About you getting support - have to run off so this will be short, sorry. But of course you deserve support and should be able to get it from your friendships in general and overall in this friendship. However, EDs are horrible illnesses and even if she weren't acting as she is (which you can probably tell I don't think is in an ideal way) your friend probably isn't in a position to support you even if she was in the frame of mind to want to do so or to have sympathy for you. You do deserve it though. I want to write more on that but as I said, really in a rush, I hope this conveys what I meant :S I'm really sorry you're in such a difficult position and you deserve care and supportive friendships too.

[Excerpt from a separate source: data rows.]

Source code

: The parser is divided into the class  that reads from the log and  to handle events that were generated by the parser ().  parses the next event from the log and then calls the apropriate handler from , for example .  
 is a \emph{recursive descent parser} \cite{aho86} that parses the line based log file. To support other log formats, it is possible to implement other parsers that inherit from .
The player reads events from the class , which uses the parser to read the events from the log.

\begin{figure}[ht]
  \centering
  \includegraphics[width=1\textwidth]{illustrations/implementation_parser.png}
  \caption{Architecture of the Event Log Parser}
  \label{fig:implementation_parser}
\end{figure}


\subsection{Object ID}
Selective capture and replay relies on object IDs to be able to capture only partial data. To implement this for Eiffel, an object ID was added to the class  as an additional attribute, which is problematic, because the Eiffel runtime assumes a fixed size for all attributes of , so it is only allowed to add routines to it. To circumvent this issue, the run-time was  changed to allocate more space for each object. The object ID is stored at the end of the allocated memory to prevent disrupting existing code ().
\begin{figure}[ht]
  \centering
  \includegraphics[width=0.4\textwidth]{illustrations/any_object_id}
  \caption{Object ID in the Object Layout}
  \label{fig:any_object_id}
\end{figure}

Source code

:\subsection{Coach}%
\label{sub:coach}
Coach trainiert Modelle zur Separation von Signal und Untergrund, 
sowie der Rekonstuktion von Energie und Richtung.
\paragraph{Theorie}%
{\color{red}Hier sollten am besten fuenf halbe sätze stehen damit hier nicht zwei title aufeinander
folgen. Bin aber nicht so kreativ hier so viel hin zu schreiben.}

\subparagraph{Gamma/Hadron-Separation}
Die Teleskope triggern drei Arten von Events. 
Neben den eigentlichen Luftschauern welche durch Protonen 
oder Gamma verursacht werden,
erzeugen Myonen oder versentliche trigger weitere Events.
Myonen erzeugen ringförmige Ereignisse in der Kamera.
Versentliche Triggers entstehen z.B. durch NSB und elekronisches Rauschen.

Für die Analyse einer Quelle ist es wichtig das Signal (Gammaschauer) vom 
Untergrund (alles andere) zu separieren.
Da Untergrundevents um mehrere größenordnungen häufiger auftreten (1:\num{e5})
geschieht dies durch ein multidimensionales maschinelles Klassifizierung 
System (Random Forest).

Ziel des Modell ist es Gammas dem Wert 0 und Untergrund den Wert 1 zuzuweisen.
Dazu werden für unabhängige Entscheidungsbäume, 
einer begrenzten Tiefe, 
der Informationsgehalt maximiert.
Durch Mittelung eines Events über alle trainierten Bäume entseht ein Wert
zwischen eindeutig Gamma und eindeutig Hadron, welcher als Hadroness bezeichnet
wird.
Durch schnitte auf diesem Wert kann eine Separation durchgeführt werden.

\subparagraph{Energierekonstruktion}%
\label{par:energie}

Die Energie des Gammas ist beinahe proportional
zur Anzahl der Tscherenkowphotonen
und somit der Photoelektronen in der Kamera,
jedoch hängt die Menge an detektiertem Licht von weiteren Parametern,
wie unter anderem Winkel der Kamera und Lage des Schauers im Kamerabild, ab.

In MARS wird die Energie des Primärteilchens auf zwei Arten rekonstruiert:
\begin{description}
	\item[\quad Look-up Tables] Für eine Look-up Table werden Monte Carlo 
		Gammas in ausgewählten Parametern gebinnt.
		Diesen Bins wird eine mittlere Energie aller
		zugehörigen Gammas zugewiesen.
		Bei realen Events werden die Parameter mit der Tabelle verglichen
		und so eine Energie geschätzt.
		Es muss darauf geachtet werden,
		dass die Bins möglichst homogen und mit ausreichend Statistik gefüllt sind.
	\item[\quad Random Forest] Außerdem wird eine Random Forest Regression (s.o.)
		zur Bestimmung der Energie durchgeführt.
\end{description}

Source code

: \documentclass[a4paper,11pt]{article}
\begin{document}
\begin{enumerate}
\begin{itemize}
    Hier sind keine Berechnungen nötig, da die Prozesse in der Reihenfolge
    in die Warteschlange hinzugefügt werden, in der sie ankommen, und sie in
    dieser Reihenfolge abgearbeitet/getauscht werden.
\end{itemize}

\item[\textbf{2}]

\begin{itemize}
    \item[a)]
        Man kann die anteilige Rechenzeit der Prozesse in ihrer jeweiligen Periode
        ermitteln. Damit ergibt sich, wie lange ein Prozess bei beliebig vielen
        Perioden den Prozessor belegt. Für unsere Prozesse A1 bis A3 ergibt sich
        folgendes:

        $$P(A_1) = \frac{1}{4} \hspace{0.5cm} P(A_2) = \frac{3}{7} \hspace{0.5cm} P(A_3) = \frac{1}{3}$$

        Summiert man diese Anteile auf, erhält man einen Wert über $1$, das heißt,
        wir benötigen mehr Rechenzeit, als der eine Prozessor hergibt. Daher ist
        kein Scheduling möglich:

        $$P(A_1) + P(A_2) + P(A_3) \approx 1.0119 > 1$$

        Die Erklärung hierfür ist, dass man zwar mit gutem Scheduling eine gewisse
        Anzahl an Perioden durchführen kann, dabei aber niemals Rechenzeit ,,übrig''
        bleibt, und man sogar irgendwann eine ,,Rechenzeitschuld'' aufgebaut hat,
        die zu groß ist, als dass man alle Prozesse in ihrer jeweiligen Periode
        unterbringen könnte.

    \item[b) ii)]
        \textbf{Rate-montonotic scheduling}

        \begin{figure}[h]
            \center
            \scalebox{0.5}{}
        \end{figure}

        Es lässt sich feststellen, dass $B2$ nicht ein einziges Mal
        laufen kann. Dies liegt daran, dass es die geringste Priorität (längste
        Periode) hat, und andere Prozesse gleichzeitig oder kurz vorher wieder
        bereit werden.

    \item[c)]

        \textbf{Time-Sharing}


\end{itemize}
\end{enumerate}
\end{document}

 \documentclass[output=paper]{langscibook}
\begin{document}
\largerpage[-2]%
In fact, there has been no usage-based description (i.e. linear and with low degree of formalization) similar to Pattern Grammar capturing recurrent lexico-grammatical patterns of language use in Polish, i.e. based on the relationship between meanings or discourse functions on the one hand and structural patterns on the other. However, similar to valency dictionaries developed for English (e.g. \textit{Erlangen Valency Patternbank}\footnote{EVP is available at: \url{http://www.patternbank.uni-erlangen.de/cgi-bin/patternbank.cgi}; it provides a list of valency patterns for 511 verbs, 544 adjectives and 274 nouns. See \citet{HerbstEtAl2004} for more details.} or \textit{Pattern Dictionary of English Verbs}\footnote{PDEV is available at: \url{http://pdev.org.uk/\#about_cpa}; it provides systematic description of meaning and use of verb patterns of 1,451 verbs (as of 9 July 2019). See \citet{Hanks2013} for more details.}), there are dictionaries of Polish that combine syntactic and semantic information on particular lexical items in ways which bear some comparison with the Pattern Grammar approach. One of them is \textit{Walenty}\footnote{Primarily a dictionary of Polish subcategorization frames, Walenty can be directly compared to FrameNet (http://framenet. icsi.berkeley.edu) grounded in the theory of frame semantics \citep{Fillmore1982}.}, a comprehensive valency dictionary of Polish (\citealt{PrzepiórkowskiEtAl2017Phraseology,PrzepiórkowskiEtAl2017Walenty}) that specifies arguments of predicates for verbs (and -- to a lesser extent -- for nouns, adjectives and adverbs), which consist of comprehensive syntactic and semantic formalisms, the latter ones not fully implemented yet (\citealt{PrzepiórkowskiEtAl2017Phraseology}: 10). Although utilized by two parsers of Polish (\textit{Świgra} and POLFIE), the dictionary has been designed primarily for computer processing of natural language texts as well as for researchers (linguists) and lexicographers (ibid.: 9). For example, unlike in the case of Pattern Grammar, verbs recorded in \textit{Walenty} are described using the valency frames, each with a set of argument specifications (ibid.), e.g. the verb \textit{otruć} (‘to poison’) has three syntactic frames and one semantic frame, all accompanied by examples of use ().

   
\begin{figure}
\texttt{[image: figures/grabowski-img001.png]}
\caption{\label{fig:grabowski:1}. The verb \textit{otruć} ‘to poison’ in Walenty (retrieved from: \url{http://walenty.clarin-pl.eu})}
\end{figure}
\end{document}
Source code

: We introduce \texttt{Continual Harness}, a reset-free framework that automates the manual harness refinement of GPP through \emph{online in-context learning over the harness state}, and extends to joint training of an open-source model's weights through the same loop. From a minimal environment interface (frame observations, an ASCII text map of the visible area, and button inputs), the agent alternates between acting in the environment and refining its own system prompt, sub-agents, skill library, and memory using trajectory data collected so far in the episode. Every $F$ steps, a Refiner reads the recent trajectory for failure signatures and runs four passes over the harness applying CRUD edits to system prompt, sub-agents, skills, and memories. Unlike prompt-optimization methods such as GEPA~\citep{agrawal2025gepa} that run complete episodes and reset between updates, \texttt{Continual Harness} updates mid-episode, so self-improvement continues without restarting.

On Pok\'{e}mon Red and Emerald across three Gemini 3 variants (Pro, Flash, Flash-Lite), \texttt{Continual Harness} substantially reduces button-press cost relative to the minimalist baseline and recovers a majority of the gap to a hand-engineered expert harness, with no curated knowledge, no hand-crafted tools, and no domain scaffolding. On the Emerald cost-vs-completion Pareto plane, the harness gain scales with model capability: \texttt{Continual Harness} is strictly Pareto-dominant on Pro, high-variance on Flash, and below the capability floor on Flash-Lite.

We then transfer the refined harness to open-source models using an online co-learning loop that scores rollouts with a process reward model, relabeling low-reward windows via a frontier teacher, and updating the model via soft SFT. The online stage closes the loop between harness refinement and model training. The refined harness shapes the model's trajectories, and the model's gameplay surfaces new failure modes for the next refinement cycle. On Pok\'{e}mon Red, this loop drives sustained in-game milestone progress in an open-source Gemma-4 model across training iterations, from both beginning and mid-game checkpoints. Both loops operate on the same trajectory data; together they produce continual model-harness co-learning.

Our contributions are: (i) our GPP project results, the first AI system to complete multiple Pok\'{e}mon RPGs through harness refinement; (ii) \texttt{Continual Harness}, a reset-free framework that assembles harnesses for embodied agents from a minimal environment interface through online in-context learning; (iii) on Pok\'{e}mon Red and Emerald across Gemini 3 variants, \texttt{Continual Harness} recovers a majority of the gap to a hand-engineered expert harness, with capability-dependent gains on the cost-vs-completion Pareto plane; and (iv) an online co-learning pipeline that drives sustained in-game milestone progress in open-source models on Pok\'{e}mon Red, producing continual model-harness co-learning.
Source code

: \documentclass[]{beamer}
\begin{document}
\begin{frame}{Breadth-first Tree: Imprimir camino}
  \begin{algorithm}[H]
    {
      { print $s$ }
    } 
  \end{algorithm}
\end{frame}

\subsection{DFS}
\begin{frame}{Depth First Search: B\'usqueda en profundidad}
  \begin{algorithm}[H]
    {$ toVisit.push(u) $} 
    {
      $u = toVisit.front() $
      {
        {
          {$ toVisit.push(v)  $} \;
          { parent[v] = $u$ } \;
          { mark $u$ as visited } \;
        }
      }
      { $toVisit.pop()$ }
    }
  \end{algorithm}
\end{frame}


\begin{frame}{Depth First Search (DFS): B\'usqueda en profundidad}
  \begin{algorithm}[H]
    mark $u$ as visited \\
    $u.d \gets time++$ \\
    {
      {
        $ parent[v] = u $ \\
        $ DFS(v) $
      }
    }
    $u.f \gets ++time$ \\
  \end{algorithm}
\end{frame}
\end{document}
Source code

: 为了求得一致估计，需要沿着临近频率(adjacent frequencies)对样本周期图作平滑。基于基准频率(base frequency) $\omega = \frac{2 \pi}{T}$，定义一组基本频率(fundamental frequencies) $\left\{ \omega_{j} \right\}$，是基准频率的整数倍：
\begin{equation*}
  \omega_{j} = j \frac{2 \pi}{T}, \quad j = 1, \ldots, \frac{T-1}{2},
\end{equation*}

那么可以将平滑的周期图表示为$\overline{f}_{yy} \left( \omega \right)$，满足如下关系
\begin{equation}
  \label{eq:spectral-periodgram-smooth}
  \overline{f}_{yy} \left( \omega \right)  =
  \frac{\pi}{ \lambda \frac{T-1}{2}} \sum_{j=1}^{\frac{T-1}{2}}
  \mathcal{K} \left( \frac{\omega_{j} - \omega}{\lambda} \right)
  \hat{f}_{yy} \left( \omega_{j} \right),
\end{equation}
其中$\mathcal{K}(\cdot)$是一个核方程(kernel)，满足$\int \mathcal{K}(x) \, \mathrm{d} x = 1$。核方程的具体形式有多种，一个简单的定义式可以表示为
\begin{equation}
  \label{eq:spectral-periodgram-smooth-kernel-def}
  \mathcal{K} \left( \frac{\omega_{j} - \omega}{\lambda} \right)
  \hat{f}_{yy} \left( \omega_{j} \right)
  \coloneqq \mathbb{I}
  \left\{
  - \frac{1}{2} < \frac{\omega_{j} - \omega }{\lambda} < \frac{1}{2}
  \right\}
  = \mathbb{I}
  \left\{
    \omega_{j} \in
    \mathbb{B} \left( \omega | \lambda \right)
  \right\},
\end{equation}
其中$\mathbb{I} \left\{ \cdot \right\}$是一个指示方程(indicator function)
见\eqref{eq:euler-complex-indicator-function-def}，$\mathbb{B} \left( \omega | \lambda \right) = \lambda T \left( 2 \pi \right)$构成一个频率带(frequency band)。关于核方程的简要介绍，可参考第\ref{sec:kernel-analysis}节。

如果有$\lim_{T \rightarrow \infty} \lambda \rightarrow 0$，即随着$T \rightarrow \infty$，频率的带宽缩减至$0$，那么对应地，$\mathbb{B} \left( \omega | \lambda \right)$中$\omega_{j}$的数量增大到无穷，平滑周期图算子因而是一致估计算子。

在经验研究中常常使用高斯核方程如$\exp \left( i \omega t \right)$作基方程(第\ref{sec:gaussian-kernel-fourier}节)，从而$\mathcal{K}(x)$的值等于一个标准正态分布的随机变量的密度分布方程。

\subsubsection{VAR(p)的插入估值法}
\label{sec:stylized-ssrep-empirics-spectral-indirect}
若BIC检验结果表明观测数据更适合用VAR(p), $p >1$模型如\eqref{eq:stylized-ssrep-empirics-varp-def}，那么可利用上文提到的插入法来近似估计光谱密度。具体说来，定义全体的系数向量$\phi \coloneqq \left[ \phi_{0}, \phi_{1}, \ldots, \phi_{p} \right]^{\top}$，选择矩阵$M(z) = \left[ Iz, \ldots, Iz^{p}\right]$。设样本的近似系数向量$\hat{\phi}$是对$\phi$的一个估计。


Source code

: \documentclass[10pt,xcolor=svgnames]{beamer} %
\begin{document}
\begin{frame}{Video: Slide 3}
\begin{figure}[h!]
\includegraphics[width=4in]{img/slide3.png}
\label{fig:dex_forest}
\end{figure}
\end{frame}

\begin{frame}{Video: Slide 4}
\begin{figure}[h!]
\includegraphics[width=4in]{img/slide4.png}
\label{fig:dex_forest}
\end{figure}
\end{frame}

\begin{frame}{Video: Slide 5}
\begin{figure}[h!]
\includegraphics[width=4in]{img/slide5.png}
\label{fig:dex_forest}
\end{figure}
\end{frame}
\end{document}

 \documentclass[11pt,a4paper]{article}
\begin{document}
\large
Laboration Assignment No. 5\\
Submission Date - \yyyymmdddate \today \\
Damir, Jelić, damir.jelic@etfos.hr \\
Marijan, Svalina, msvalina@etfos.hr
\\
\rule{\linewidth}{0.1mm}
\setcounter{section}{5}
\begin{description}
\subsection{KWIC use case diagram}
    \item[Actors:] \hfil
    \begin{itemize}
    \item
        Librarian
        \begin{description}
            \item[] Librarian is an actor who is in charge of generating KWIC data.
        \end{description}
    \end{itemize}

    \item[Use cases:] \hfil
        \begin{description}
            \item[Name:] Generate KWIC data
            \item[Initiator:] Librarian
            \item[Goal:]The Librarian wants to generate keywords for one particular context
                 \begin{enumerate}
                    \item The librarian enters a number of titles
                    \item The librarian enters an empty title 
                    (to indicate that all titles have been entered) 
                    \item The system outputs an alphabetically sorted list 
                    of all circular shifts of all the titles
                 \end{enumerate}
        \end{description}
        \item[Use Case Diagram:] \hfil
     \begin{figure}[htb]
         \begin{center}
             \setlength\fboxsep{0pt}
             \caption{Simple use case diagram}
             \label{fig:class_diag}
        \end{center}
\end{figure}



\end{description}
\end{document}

Final thing - as someone who did, in my teenage years, peruse pro-anorexia forums more out of curiosity than anything else (I never contributed and quickly worked out it wasn't a world I wanted to be a part of for many reasons) the reference to "binging when she has to eat in front of others" really made my spider senses tingle. Binging is a problem in eating disorders. What it is not is eating more than you want to in front of others. I've only ever seen the two conflated in explicitly pro-ana spaces.

Really hate to leave it here but have to run xx

Thank you so much for this!
I really appreciate your insight and hope to place some boundaries in place asap.. yet to decide on speaking to husband but I may approach best friend.
I really don’t want to lose trust.

you’re completely right about my own issues and do understand!

again, thank you!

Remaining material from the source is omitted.